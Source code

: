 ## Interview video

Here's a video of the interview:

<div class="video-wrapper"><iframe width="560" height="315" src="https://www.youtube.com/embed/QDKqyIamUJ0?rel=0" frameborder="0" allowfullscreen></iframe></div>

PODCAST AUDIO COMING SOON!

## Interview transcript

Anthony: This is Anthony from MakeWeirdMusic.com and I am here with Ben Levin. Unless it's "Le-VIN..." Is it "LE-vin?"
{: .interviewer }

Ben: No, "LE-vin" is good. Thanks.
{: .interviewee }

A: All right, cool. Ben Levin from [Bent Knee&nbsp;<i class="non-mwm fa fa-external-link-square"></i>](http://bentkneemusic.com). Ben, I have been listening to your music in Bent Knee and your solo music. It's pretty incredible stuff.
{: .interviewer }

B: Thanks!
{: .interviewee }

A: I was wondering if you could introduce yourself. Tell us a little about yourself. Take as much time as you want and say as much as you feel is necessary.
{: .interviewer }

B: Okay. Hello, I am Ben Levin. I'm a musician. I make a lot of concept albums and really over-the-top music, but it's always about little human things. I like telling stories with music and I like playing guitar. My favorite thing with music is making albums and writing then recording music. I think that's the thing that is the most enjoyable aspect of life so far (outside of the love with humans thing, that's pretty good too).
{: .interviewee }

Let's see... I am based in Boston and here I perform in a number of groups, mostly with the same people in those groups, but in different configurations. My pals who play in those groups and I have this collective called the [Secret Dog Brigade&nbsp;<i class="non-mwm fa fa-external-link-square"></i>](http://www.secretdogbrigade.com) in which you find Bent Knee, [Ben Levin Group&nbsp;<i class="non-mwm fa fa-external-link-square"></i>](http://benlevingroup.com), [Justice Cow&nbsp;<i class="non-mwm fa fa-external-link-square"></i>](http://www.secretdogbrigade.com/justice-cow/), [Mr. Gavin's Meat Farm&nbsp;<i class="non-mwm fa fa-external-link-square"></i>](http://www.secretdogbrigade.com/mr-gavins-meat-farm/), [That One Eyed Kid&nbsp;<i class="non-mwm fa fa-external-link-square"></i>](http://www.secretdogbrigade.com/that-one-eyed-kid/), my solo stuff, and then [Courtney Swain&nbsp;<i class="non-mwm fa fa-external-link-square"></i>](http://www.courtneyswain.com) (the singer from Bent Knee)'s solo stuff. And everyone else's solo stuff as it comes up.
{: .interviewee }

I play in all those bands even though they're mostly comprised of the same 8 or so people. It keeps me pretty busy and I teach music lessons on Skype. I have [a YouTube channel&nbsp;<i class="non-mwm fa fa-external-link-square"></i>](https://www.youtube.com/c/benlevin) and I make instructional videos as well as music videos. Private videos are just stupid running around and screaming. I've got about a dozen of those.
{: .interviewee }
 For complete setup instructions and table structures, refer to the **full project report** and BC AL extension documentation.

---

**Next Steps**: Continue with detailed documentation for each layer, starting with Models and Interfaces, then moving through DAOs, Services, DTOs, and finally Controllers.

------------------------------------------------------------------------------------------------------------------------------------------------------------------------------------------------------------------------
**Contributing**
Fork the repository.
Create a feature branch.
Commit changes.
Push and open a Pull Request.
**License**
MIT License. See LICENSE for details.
++++++
**Try it**
The lines to write out run from the one with "Fork the repository." through the end of the records. Give them exactly, and only them.

**Your solution**
Fork the repository.
Create a feature branch.
Commit changes.
Push and open a Pull Request.
**License**
MIT License. See LICENSE for details.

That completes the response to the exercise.